The Western: More than a Shoot‘em Up

         Thought of merely as a “guy movie” of just action film fluff, Westerns often get brushed aside by critics and viewers alike. The Western is one of the oldest most enduring styles of film to this day. From Fred Zinnemann’s 1950 High Noon to Clint Eastwood’s 1992 The Unforgiven, Westerns never cease to be entertaining and incredibly deep at the same time.

         It all began during the 1920’s with films like King Baggott’s 1925 Tumbleweeds and John Ford’s 1924 The Iron Horse (Cook 190). Films such as these really laid the parameters for the Western as a relevant genre in film.

         In the 1950’s and 1960’s with the advent of widescreen cinema the Western flourished. The broad landscapes and open terrain where such films were set lent themselves perfectly to the widescreen. The films during this period did change with society as the “heroic, idealized, epic Western of John Ford” was slowly replaced by the more psychological “adult Westerns” (Cook 411).

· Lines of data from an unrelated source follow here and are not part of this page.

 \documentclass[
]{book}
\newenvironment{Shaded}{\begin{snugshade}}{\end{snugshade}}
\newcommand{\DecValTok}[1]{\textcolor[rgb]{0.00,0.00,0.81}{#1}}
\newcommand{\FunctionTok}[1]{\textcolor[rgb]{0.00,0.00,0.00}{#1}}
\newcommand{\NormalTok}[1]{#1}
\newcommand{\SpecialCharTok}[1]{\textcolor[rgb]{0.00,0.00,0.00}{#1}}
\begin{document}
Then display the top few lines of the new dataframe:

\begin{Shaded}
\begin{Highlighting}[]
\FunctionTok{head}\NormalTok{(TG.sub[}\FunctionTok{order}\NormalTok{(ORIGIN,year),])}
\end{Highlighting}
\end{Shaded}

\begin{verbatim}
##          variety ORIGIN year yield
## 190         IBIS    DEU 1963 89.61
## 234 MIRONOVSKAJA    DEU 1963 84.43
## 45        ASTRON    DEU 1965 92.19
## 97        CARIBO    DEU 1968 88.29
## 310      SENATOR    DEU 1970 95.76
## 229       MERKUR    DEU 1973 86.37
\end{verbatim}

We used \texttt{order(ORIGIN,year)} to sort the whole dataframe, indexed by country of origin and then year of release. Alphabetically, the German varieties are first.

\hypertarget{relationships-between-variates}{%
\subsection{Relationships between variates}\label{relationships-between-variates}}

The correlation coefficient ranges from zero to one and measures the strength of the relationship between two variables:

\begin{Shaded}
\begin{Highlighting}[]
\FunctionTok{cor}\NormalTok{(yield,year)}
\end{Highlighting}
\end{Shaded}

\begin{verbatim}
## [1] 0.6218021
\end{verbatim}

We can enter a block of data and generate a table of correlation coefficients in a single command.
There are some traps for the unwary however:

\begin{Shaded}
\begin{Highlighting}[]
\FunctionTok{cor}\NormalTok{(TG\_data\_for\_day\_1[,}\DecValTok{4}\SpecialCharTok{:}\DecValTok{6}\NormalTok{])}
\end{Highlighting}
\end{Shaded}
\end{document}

         Films, such as High Noon, were of this ilk. More about building tension and the psychological conflicts of the lead character, this film helped revolutionize Westerns. No more was the lead character some “super hero” like figure but a man with a moral responsibility and a conscience.

         Anthony Mann, who, along with James Stewart, made many of these so-called “adult Westerns” brought the genre into an even more psychological and violent realm than Ford had. Stewart was the perfect man for such roles, and he absolutely thrived in films such as Winchester ’73 (1950) (Cook 411).

         John Ford would return in 1956 to make The Searchers, in his tried and true heroic epic style. The Searchers still to this day, is considered one of the best Westerns ever filmed (Cook 263).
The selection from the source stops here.